OK, nearly in the “10 days to New Orleans” window. So much to do; so little time. Yet the anticipation is building.
So, let’s do a random, stream of consciousness exercise: name 10 things I like about New Orleans that are probably not on the radar of the average tourist. In no rational order:
1) The ferry to Algiers. You can hop on a free ferry from the end of Canal Street to Algiers, part of New Orleans, but more like a quaint village on the turn of the Mississippi.
2) Friday night fish fries during Lent. They are everywhere throughout southern Louisiana. The food is often great and the opportunity to meet and talk to locals is outstanding. Best combination ever: Friday night fish fry with my friends Bruno and Ani in Algiers.
3) Jazz mass at St. Augustine’s Roman Catholic Church in Treme. Words can’t do it justice because you have to experience the sights and sounds for yourself. The sign of peace goes on the 15 minutes — and it ends too soon.
4) Grilled meat sandwiches at a second line parade. Never tried the grilled pork chop sandwich because the smell and taste of the grilled sausage sandwich is like heroin. Last year I found myself getting upset because the vendor did not make my sandwich fast enough.
5) Sunday afternoon at the Spotted Cat on Frenchmen Street. Traditional tunes by the Rites of Swing, with vocals by the lovely Yvette Voelker. The vibe is almost as good as the afternoon sunlight coming through the windows.
6) Sitting on benches people watching. Favorite spots: Jackson Square, the Moon Walk along the River, and Washington Square Park in the Marigny.
7) Abita Amber in “go cups” from Fritzel’s Jazz Pub on Bourbon Street. It is pretty much the only thing that brings me to the touristy part of Bourbon Street when I’m in the French Quarter.

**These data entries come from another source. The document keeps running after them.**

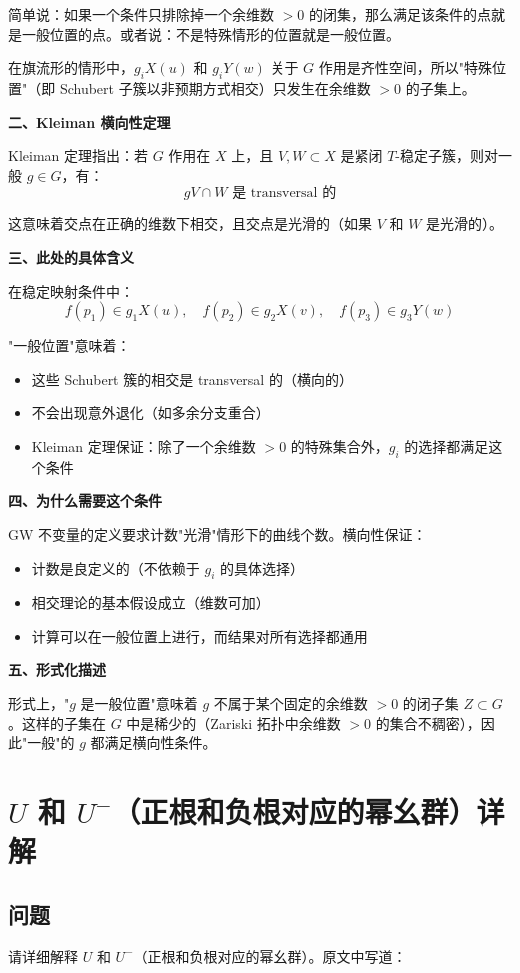 简单说：如果一个条件只排除掉一个余维数 $> 0$ 的闭集，那么满足该条件的点就是一般位置的点。或者说：不是特殊情形的位置就是一般位置。

在旗流形的情形中，$g_i X(u)$ 和 $g_i Y(w)$ 关于 $G$ 作用是齐性空间，所以"特殊位置"（即 Schubert 子簇以非预期方式相交）只发生在余维数 $> 0$ 的子集上。

\textbf{二、Kleiman 横向性定理}

Kleiman 定理指出：若 $G$ 作用在 $X$ 上，且 $V, W \subset X$ 是紧闭 $T$-稳定子簇，则对一般 $g \in G$，有：
$$gV \cap W \text{ 是 transversal 的}$$

这意味着交点在正确的维数下相交，且交点是光滑的（如果 $V$ 和 $W$ 是光滑的）。

\textbf{三、此处的具体含义}

在稳定映射条件中：
$$f(p_1) \in g_1 X(u),\quad f(p_2) \in g_2 X(v),\quad f(p_3) \in g_3 Y(w)$$

"一般位置"意味着：
\begin{itemize}
\item 这些 Schubert 簇的相交是 transversal 的（横向的）
\item 不会出现意外退化（如多余分支重合）
\item Kleiman 定理保证：除了一个余维数 $> 0$ 的特殊集合外，$g_i$ 的选择都满足这个条件
\end{itemize}

\textbf{四、为什么需要这个条件}

GW 不变量的定义要求计数"光滑"情形下的曲线个数。横向性保证：
\begin{itemize}
\item 计数是良定义的（不依赖于 $g_i$ 的具体选择）
\item 相交理论的基本假设成立（维数可加）
\item 计算可以在一般位置上进行，而结果对所有选择都通用
\end{itemize}

\textbf{五、形式化描述}

形式上，"$g$ 是一般位置"意味着 $g$ 不属于某个固定的余维数 $> 0$ 的闭子集 $Z \subset G$。这样的子集在 $G$ 中是稀少的（Zariski 拓扑中余维数 $> 0$ 的集合不稠密），因此"一般"的 $g$ 都满足横向性条件。

\section{$U$ 和 $U^-$（正根和负根对应的幂幺群）详解}\label{sec:qa-U-and-Uminus-concrete}
\subsection{问题}
请详细解释 $U$ 和 $U^-$（正根和负根对应的幂幺群）。原文中写道：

8) Hole in the wall po’boy shops. Jimmy’s, a gas station near I-610, where you can get an enormous, wonderful po’boy for well under $10 bucks. This year, I’ll be staying across the street from a combination tire dealer/po’boy shop in the Lower Ninth. I expect it to be fabulous.

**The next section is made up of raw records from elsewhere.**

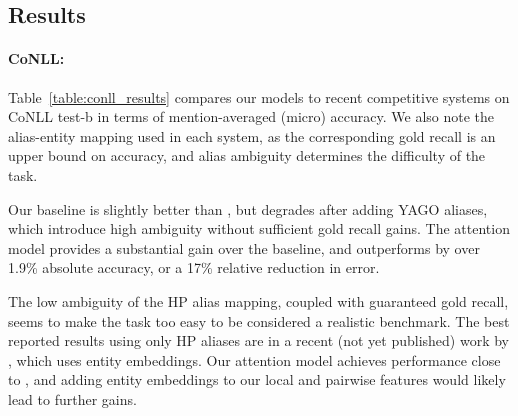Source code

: \subsection{Results}

\paragraph*{CoNLL:}
Table~\ref{table:conll_results} compares our models to recent
competitive systems on CoNLL test-b in terms of mention-averaged (micro)
accuracy.  We also note the alias-entity mapping used in each
system, as the corresponding gold recall is an upper bound on
accuracy, and alias ambiguity determines the difficulty of the task.

Our baseline is slightly better than , but degrades
after adding YAGO aliases, which introduce high ambiguity without sufficient
gold recall gains. The attention model provides a substantial gain over
the baseline, and outperforms  by over
1.9\% absolute accuracy, or a 17\% relative reduction in error.

The low ambiguity of the HP alias mapping, coupled with
guaranteed gold recall, seems to make the task too easy to be
considered a realistic benchmark. 
The best reported results using only HP aliases 
are in a recent (not yet published) work by ,
which uses entity embeddings. Our attention model achieves
performance close to , and adding entity embeddings
to our local and pairwise features would likely lead to further gains.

9) Walking the Chalmette Battlefield and National Cemetery. I don’t think my students get it, but I love walking the battlefield where a rag-tag army under Andrew Jackson defeated the British Army in January 1815. The adjacent cemetery, which mainly hosts the remains of African-American soldiers from the Civil War, is equally peaceful and moving.
10) Louis Armstrong Park. Recently reopened, it contains monuments to New Orleans cultural icons, from Buddy Bolden and Louis Armstrong to “Tootie” Montana. And then there are the ghosts of Congo Square.
I could come up with more, but it is time to go to bed. And I’m sure that in a few weeks, I’ll be able to come up with 10 more.